_Problem statement_
For the entries below, report the number of lines containing "after", without any other content.

━━ Extracted entries

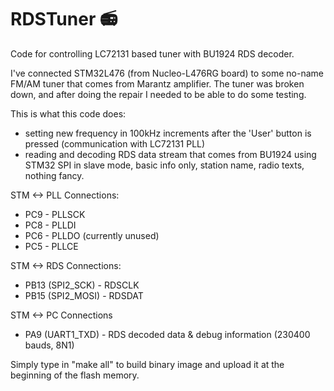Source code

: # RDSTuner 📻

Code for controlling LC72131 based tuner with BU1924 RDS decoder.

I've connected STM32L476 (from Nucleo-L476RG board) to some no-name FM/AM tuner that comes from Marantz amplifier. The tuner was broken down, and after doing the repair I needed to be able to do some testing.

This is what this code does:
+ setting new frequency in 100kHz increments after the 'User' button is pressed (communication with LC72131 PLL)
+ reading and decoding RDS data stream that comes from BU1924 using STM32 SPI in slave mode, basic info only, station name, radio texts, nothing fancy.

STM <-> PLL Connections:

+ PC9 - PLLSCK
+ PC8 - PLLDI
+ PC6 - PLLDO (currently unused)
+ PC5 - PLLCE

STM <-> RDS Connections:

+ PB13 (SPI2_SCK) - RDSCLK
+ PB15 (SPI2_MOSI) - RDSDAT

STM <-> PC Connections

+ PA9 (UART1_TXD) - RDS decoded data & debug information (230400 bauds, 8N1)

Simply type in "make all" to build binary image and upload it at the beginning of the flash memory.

━━━━
━━ Extracted entries

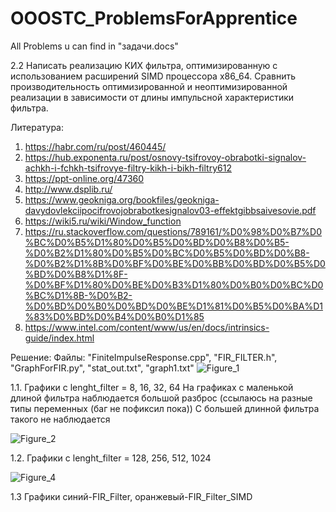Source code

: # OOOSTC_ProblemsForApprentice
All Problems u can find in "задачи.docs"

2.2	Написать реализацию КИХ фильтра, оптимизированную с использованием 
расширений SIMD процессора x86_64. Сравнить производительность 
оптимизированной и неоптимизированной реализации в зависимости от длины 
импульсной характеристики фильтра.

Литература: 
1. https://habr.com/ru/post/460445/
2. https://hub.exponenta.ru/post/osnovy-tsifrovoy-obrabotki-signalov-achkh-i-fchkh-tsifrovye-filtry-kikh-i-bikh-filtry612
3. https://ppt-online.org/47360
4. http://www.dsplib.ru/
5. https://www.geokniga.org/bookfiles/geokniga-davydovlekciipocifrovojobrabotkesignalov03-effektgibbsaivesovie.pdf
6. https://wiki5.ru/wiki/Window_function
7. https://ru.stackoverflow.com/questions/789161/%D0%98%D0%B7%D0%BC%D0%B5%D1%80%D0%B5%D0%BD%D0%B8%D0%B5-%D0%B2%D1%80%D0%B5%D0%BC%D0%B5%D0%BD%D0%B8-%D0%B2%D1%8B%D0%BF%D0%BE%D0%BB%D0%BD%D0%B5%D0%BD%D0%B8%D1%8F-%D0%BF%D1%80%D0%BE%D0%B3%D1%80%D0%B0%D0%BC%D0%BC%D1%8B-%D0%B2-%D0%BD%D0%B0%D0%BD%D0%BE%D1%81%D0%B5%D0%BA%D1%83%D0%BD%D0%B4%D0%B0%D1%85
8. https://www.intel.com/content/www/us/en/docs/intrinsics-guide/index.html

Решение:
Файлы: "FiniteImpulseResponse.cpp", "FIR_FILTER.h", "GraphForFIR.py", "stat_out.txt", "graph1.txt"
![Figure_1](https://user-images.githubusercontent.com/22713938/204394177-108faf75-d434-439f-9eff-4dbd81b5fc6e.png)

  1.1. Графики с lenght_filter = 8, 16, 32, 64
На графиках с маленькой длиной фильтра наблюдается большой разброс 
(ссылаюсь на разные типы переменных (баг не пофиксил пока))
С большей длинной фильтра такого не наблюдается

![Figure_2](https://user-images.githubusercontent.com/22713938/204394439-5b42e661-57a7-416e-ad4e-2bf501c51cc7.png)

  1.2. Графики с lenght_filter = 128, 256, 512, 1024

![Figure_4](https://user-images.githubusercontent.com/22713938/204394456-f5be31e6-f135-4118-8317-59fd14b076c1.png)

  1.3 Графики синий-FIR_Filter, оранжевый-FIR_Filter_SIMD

━━━━

_Response area_
2